PROBLEM TO SOLVE:
In the data, find each line where the word "functions" appears and list that line.

(Stored data)
——

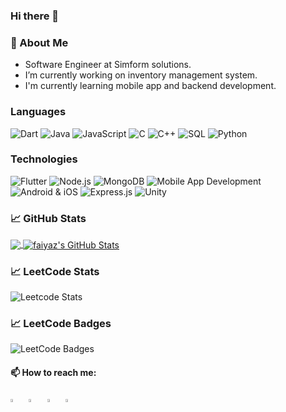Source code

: ### Hi there 👋

<!--
**faiyazz-shaikh/faiyaz-shaikh** is a ✨ _special_ ✨ repository because its `README.md` (this file) appears on your GitHub profile.

Here are some ideas to get you started:

- 🔭 I’m currently working on Vending managment system
- 🌱 I’m currently learning 
- 👯 I’m looking to collaborate on ...
- 🤔 I’m looking for help with ...
- 💬 Ask me about ...
- 📫 How to reach me: ...
- 😄 Pronouns: ...
- ⚡ Fun fact: ...
-->

### :book: About Me

- Software Engineer at Simform solutions.
- I’m currently working on inventory management system.
- I'm currently learning mobile app and backend development.

### Languages

![Dart](https://img.shields.io/badge/-Dart-000?&logo=Dart)
![Java](https://img.shields.io/badge/-Java-000?&logo=Java&logoColor=007396)
![JavaScript](https://img.shields.io/badge/-JavaScript-000?&logo=JavaScript)
![C](https://img.shields.io/badge/-C-000?&logo=C)
![C++](https://img.shields.io/badge/-C++-000?&logo=c%2b%2b&logoColor=00599C)
![SQL](https://img.shields.io/badge/-SQL-000?&logo=MySQL)
![Python](https://img.shields.io/badge/-Python-000?&logo=Python)

### Technologies

![Flutter](https://img.shields.io/badge/-Flutter-000?&logo=flutter)
![Node.js](https://img.shields.io/badge/-Node.js-000?&logo=node.js)
![MongoDB](https://img.shields.io/badge/-MongoDB-47A248?&logo=MongoDB&logoColor=white)
![Mobile App Development](https://img.shields.io/badge/-Mobile%20App%20Development-4CAF50?&logo=android&logoColor=white)
![Android & iOS](https://img.shields.io/badge/-Android%20%26%20iOS-3DDC84?style=flat&logo=android&logoColor=white&labelColor=000000)
![Express.js](https://img.shields.io/badge/-Express.js-000000?style=flat&logo=express&logoColor=white)
![Unity](https://img.shields.io/badge/-Unity-000000?style=flat&logo=unity&logoColor=white)

### &#x1f4c8; GitHub Stats

<a href="https://github.com/faiyazz-shaikh/faiyazz-shaikh">
  <img align="center" src="https://github-readme-stats.vercel.app/api/top-langs/?username=faiyazz-shaikh&hide=java,html,tex&title_color=ffffff&text_color=c9cacc&icon_color=2bbc8a&bg_color=1d1f21&langs_count=3" />
</a>
<a href="https://github.com/faiyazz-shaikh/faiyazz-shaikh">
  <img align="center" src="https://github-readme-stats.vercel.app/api?username=faiyazz-shaikh&show_icons=true&line_height=27&count_private=true&title_color=ffffff&text_color=c9cacc&icon_color=2bbc8a&bg_color=1d1f21" alt="faiyaz's GitHub Stats" />
</a>

<!--
<a href="https://github.com/faiyaz-shaikh/python-project-blueprint">
  <img align="center" src="https://github-readme-stats.vercel.app/api/pin/?username=faiyaz-shaikh&repo=python-project-blueprint&title_color=ffffff&text_color=c9cacc&icon_color=2bbc8a&bg_color=1d1f21" />
</a>


<a href="https://github.com/faiyaz-shaikh/go-project-blueprint">
  <img align="center" src="https://github-readme-stats.vercel.app/api/pin/?username=faiyaz-shaikh&repo=go-project-blueprint&title_color=ffffff&text_color=c9cacc&icon_color=2bbc8a&bg_color=1d1f21" />
</a>   
-->

### &#x1f4c8; LeetCode Stats

![Leetcode Stats](https://leetcard.jacoblin.cool/faiyaz_shaikh?ext=heatmap)

### &#x1f4c8; LeetCode Badges

<img src="https://leetcode-badge-showcase.vercel.app/api?username=faiyaz_shaikh&theme=tokyonight" alt="LeetCode Badges"  />


#### 📫 How to reach me:
  
   [<img src="https://img.icons8.com/color/48/000000/twitter.png" width="3.5%"/>](https://twitter.com/FaiyazShaikh_)  &nbsp; [<img src="https://img.icons8.com/color/48/000000/linkedin.png" width="3.5%"/>](https://in.linkedin.com/in/shaikh-faiyaz-243001194) &nbsp; [<img src="https://img.icons8.com/external-tal-revivo-shadow-tal-revivo/48/external-level-up-your-coding-skills-and-quickly-land-a-job-logo-shadow-tal-revivo.png" width="3.5%"/>](https://leetcode.com/faiyaz_shaikh/)  &nbsp; <a href="mailto:faiyazshaikh7351@gmail.com"> <img src="https://img.icons8.com/fluent/48/000000/gmail.png" width="3.5%"/>
  

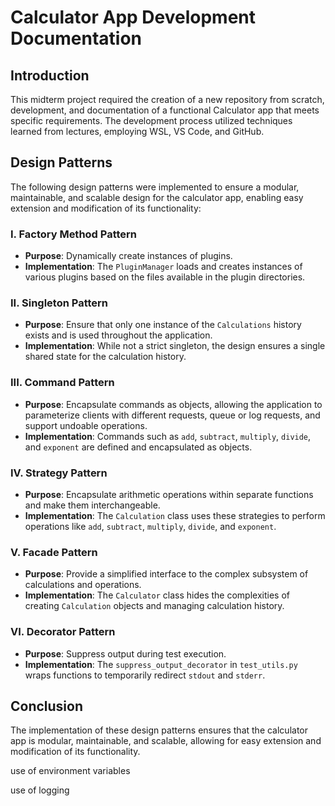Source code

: # Calculator App Development Documentation

## Introduction

This midterm project required the creation of a new repository from scratch, development, and documentation of a functional Calculator app that meets specific requirements. The development process utilized techniques learned from lectures, employing WSL, VS Code, and GitHub.

## Design Patterns

The following design patterns were implemented to ensure a modular, maintainable, and scalable design for the calculator app, enabling easy extension and modification of its functionality:

### I. Factory Method Pattern
- **Purpose**: Dynamically create instances of plugins.
- **Implementation**: The `PluginManager` loads and creates instances of various plugins based on the files available in the plugin directories.

### II. Singleton Pattern
- **Purpose**: Ensure that only one instance of the `Calculations` history exists and is used throughout the application.
- **Implementation**: While not a strict singleton, the design ensures a single shared state for the calculation history.

### III. Command Pattern
- **Purpose**: Encapsulate commands as objects, allowing the application to parameterize clients with different requests, queue or log requests, and support undoable operations.
- **Implementation**: Commands such as `add`, `subtract`, `multiply`, `divide`, and `exponent` are defined and encapsulated as objects.

### IV. Strategy Pattern
- **Purpose**: Encapsulate arithmetic operations within separate functions and make them interchangeable.
- **Implementation**: The `Calculation` class uses these strategies to perform operations like `add`, `subtract`, `multiply`, `divide`, and `exponent`.

### V. Facade Pattern
- **Purpose**: Provide a simplified interface to the complex subsystem of calculations and operations.
- **Implementation**: The `Calculator` class hides the complexities of creating `Calculation` objects and managing calculation history.

### VI. Decorator Pattern
- **Purpose**: Suppress output during test execution.
- **Implementation**: The `suppress_output_decorator` in `test_utils.py` wraps functions to temporarily redirect `stdout` and `stderr`.

## Conclusion

The implementation of these design patterns ensures that the calculator app is modular, maintainable, and scalable, allowing for easy extension and modification of its functionality.







use of environment variables



use of logging
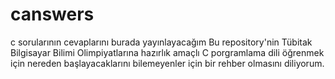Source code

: # canswers
c sorularının cevaplarını burada yayınlayacağım
Bu repository'nin Tübitak Bilgisayar Bilimi Olimpiyatlarına hazırlık amaçlı C porgramlama dili öğrenmek için nereden başlayacaklarını bilemeyenler için bir rehber olmasını diliyorum.
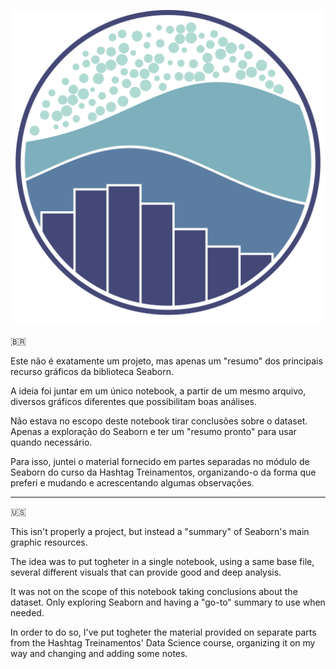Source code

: <p align="left">
  <img src="seaborn-1.svg" >
</p>

🇧🇷

Este não é exatamente um projeto, mas apenas um "resumo" dos principais recurso gráficos da biblioteca Seaborn.

A ideia foi juntar em um único notebook, a partir de um mesmo arquivo, diversos gráficos diferentes que possibilitam boas análises.

Não estava no escopo deste notebook tirar conclusões sobre o dataset. Apenas a exploração do Seaborn e ter um "resumo pronto" para usar quando necessário.

Para isso, juntei o material fornecido em partes separadas no módulo de Seaborn do curso da Hashtag Treinamentos, organizando-o da forma que preferi e mudando e acrescentando algumas observações.

----------------------

🇺🇸

This isn't properly a project, but instead a "summary" of Seaborn's main graphic resources.

The idea was to put togheter in a single notebook, using a same base file, several different visuals that can provide good and deep analysis.

It was not on the scope of this notebook taking conclusions about the dataset. Only exploring Seaborn and having a "go-to" summary to use when needed.

In order to do so, I've put togheter the material provided on separate parts from the Hashtag Treinamentos' Data Science course, organizing it on my way and changing and adding some notes. 
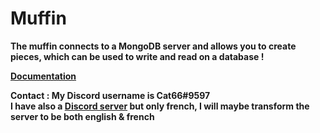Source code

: <h1>Muffin</h1>

**The muffin connects to a MongoDB server and allows you to create pieces, which can be used to write and read on a database !**

**[Documentation](https://muffindb.glitch.me/)**

**Contact : My Discord username is Cat66#9597  
I have also a [Discord server](https://discord.gg/VgasTNY) but only french, I will maybe transform the server to be both english & french**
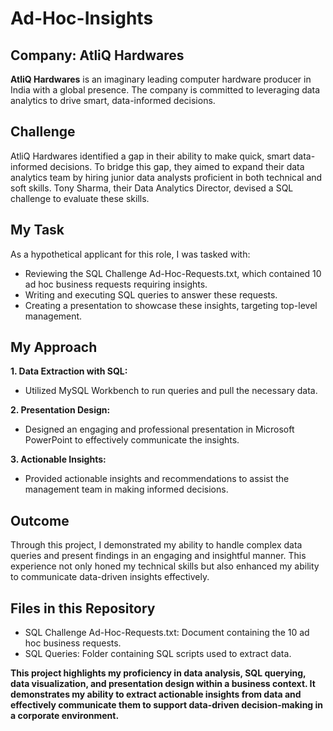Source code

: # **Ad-Hoc-Insights**
## **Company: AtliQ Hardwares**
**AtliQ Hardwares** is an imaginary leading computer hardware producer in India with a global presence. The company is committed to leveraging data analytics to drive smart, data-informed decisions.

## **Challenge**
AtliQ Hardwares identified a gap in their ability to make quick, smart data-informed decisions. To bridge this gap, they aimed to expand their data analytics team by hiring junior data analysts proficient in both technical and soft skills. Tony Sharma, their Data Analytics Director, devised a SQL challenge to evaluate these skills.

## **My Task**
As a hypothetical applicant for this role, I was tasked with:

* Reviewing the SQL Challenge Ad-Hoc-Requests.txt, which contained 10 ad hoc business requests requiring insights.
* Writing and executing SQL queries to answer these requests.
* Creating a presentation to showcase these insights, targeting top-level management.

## **My Approach**
**1. Data Extraction with SQL:**

* Utilized MySQL Workbench to run queries and pull the necessary data.

**2. Presentation Design:**

* Designed an engaging and professional presentation in Microsoft PowerPoint to effectively communicate the insights.

**3. Actionable Insights:**

* Provided actionable insights and recommendations to assist the management team in making informed decisions.

## **Outcome**
Through this project, I demonstrated my ability to handle complex data queries and present findings in an engaging and insightful manner. This experience not only honed my technical skills but also enhanced my ability to communicate data-driven insights effectively.

## **Files in this Repository**
* SQL Challenge Ad-Hoc-Requests.txt: Document containing the 10 ad hoc business requests.
* SQL Queries: Folder containing SQL scripts used to extract data.


**This project highlights my proficiency in data analysis, SQL querying, data visualization, and presentation design within a business context. It demonstrates my ability to extract actionable insights from data and effectively communicate them to support data-driven decision-making in a corporate environment.**
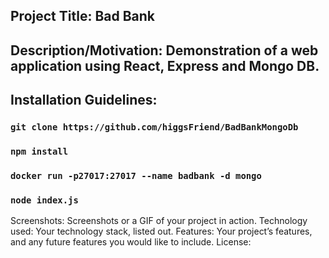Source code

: ## Project Title: Bad Bank
## Description/Motivation: Demonstration of a web application using React, Express and Mongo DB.
## Installation Guidelines:
### `git clone https://github.com/higgsFriend/BadBankMongoDb`
### `npm install`
### `docker run -p27017:27017 --name badbank -d mongo`
### `node index.js`

Screenshots: Screenshots or a GIF of your project in action.
Technology used: Your technology stack, listed out. 
Features: Your project’s features, and any future features you would like to include.
License:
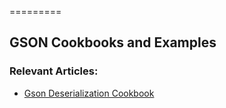 =========

## GSON Cookbooks and Examples


### Relevant Articles: 
- [Gson Deserialization Cookbook](http://www.baeldung.com/gson-deserialization-guide)
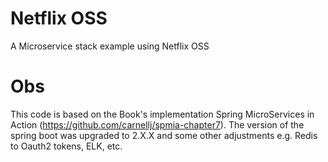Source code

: # Netflix OSS
A Microservice stack example using Netflix OSS

# Obs
This code is based on the Book's implementation Spring MicroServices in Action (https://github.com/carnellj/spmia-chapter7). The version of the spring boot was upgraded to 2.X.X and some other adjustments e.g. Redis to Oauth2 tokens, ELK, etc.

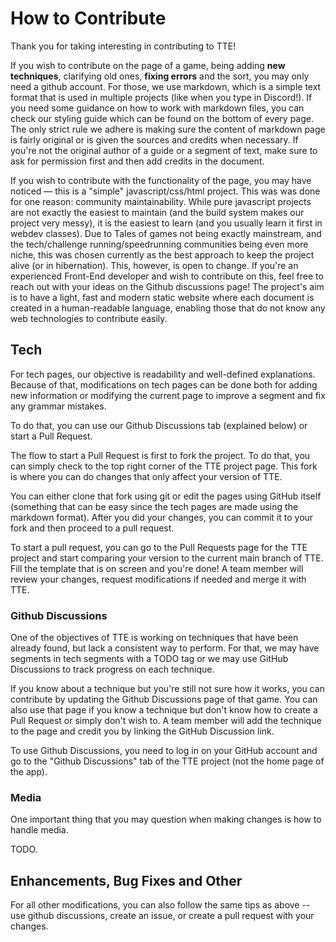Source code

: # How to Contribute

Thank you for taking interesting in contributing to TTE!

If you wish to contribute on the page of a game, being adding **new techniques**, clarifying old ones, **fixing errors** and the sort, you may only need a github account. For those, we use markdown, which is a simple text format that is used in multiple projects (like when you type in Discord!). If you need some guidance on how to work with markdown files, you can check our styling guide which can be found on the bottom of every page. The only strict rule we adhere is making sure the content of markdown page is fairly original or is given the sources and credits when necessary. If you're not the original author of a guide or a segment of text, make sure to ask for permission first and then add credits in the document.

If you wish to contribute with the functionality of the page, you may have noticed — this is a "simple" javascript/css/html project. This was was done for one reason: community maintainability. While pure javascript projects are not exactly the easiest to maintain (and the build system makes our project very messy), it is the easiest to learn (and you usually learn it first in webdev classes). Due to Tales of games not being exactly mainstream, and the tech/challenge running/speedrunning communities being even more niche, this was chosen currently as the best approach to keep the project alive (or in hibernation). This, however, is open to change. If you're an experienced Front-End developer and wish to contribute on this, feel free to reach out with your ideas on the Github discussions page! The project's aim is to have a light, fast and modern static website where each document is created in a human-readable language, enabling those that do not know any web technologies to contribute easily.

## Tech

For tech pages, our objective is readability and well-defined explanations. Because of that, modifications on tech pages can be done both for adding new information or modifying the current page to improve a segment and fix any grammar mistakes.

To do that, you can use our Github Discussions tab (explained below) or start a Pull Request.

The flow to start a Pull Request is first to fork the project. To do that, you can simply check to the top right corner of the TTE project page. This fork is where you can do changes that only affect your version of TTE.

You can either clone that fork using git or edit the pages using GitHub itself (something that can be easy since the tech pages are made using the markdown format). After you did your changes, you can commit it to your fork and then proceed to a pull request.

To start a pull request, you can go to the Pull Requests page for the TTE project and start comparing your version to the current main branch of TTE. Fill the template that is on screen and you're done! A team member will review your changes, request modifications if needed and merge it with TTE.

### Github Discussions

One of the objectives of TTE is working on techniques that have been already found, but lack a consistent way to perform. For that, we may have segments in tech segments with a TODO tag or we may use GitHub Discussions to track progress on each technique.

If you know about a technique but you're still not sure how it works, you can contribute by updating the Github Discussions page of that game. You can also use that page if you know a technique but don't know how to create a Pull Request or simply don't wish to. A team member will add the technique to the page and credit you by linking the GitHub Discussion link.

To use Github Discussions, you need to log in on your GitHub account and go to the "Github Discussions" tab of the TTE project (not the home page of the app).

### Media

One important thing that you may question when making changes is how to handle media.

TODO.

## Enhancements, Bug Fixes and Other

For all other modifications, you can also follow the same tips as above -- use github discussions, create an issue, or create a pull request with your changes.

——

OUTPUT:
- **Purpose**: Encapsulate arithmetic operations within separate functions and make them interchangeable.
- **Implementation**: The `suppress_output_decorator` in `test_utils.py` wraps functions to temporarily redirect `stdout` and `stderr`.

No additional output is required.